TWEAK- and TNFα-mediated downregulation of Klotho mRNA in cultured tubular cells requires HDAC activity. (A) The HDAC inhibitor TSA rescues TWEAK- or TNFα-induced repression of Klotho at 3 hours in MCT cells. Cells were prestimulated with TSA (100 ng/ml) 1 hour before addition of cytokines. Mean ± SD of three independent experiments. *P < 0.0001 versus control; #P < 0.001 versus cytokine alone. (B) TWEAK and TNFα induce RelA association with HDAC1 in MCT cells. Cells were stimulated with TWEAK (100 ng/ml) or TNFα (30 ng/ml) for 30 and 60 minutes, to coincide with peak RelA nuclear translocation. Nuclear extracts were immunoprecipitated with 3 μg anti-RelA antibody or control IgG and then Western blotted with anti-HDAC1. Nuclear extract input was 25 μg. (C) TWEAK induces deacetylation at the Klotho promoter in MCT cells at 60 minutes as assessed by ChIP. Anti-acetylated histone H3 and H4 antibodies were used. The presence of acetylated histone H3 and H4 at the Klotho promoter was detected by RT-PCR with specific primers for two different NFκB binding sites of the Klotho promoter.
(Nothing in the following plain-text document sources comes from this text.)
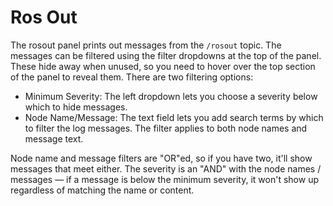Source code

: # Ros Out

The rosout panel prints out messages from the `/rosout` topic. The messages can be filtered using the filter dropdowns at the top of the panel. These hide away when unused, so you need to hover over the top section of the panel to reveal them. There are two filtering options:

- Minimum Severity: The left dropdown lets you choose a severity below which to hide messages.
- Node Name/Message: The text field lets you add search terms by which to filter the log messages. The filter applies to both node names and message text.

Node name and message filters are "OR"ed, so if you have two, it'll show messages that meet either. The severity is an "AND" with the node names / messages &mdash; if a message is below the minimum severity, it won't show up regardless of matching the name or content.
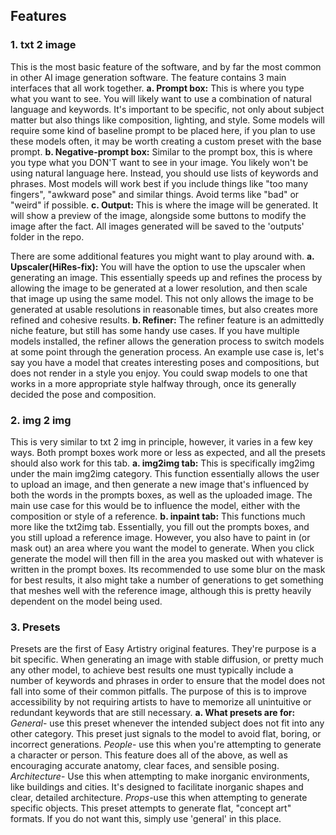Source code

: ## Features


### 1. txt 2 image
This is the most basic feature of the software, and by far the most common in other AI image generation software. The feature contains 3 main interfaces that all work together. 
	**a. Prompt box:**
		This is where you type what you want to see. You will likely want to use a combination of natural language and keywords. It's important to be specific, not only about subject matter but also things like composition, lighting, and style. Some models will require some kind of baseline prompt to be placed here, if you plan to use these models often, it may be worth creating a custom preset with the base prompt.
	**b. Negative-prompt box:**
		Similar to the prompt box, this is where you type what you DON'T want to see in your image. You likely won't be using natural language here. Instead, you should use lists of keywords and phrases. Most models will work best if you include things like "too many fingers", "awkward pose" and similar things. Avoid
		terms like "bad" or "weird" if possible.
	**c. Output:**
		This is where the image will be generated. It will show a preview of the image, alongside some buttons to modify the image after the fact. All images generated will be saved to the 'outputs' folder in the repo.

There are some additional features you might want to play around with.
		**a. Upscaler(HiRes-fix):**
			You will have the option to use the upscaler when generating an image. This essentially speeds up and refines the
			process by allowing the image to be generated at a lower resolution, and then scale that image up using the same
			model. This not only allows the image to be generated at usable resolutions in reasonable times, but also creates
			more refined and cohesive results.
		**b. Refiner:**
			The refiner feature is an admittedly niche feature, but still has some handy use cases. If you have multiple
			models installed, the refiner allows the generation process to switch models at some point through the generation
			process. An example use case is, let's say you have a model that creates interesting poses and compositions, but
			does not render in a style you enjoy. You could swap models to one that works in a more appropriate style halfway
			through, once its generally decided the pose and composition. 
### 2. img 2 img
This is very similar to txt 2 img in principle, however, it varies in a few key ways. Both prompt boxes work more or less as expected, and	all the presets should also work for this tab.
		**a. img2img tab:**
			This is specifically img2img under the main img2img category. This function essentially allows the user to upload an image, and then generate a new image that's influenced by both the words in the prompts boxes, as well as the uploaded image. The main use case for this would be to influence the model, either with the composition or style of a reference. 
		**b. inpaint tab:**
			This functions much more like the txt2img tab. Essentially, you fill out the prompts boxes, and you still upload a reference image. However, you also have to paint in (or mask out) an area where you want the model to generate. When you click generate the model will then fill in the area you masked out with whatever is written in the prompt boxes. Its recommended to use some blur on the mask for best results, it also might take a number of generations to get something that meshes well with the reference image, although this is pretty heavily dependent on the model being used. 
### 3. Presets
Presets are the first of Easy Artistry original features. They're purpose is a bit specific. When generating an image with stable diffusion, or pretty much any other model, to achieve best results one must typically include a number of keywords and phrases in order to ensure that the model does not fall into some of their common pitfalls. The purpose of this is to improve accessibility by not requiring artists to have to memorize all unintuitive or redundant keywords that are still necessary. 
		**a. What presets are for:**
			*General*- use this preset whenever the intended subject does not fit into any other category. This preset just signals to the model to avoid flat, boring, or incorrect generations. 
			*People*- use this when you're attempting to generate a character or person. This feature does all of the above, as well as encouraging accurate anatomy, clear faces, and sensible posing.
			*Architecture*- Use this when attempting to make inorganic environments, like buildings and cities. It's designed to facilitate inorganic shapes and clear, detailed architecture. 
			*Props*-use this when attempting to generate specific objects. This preset attempts to generate flat, "concept art" formats. If you do not want this, simply use 'general' in this place.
Normal rabbit IgG was used as negative control for the specificity of the immunoprecipitation (intraperitoneally). As a positive control, aliquots of chromatin fragments obtained before intraperitoneally were also subjected to RT-PCR analysis (Input). Immunoprecipitated DNA with histone modification was normalized to a 100-fold dilution of input chromatin. Data are expressed as fold enrichment of RelA binding compared with negative control antibody (normal rabbit IgG). n = 4; *P < 0.04 versus control.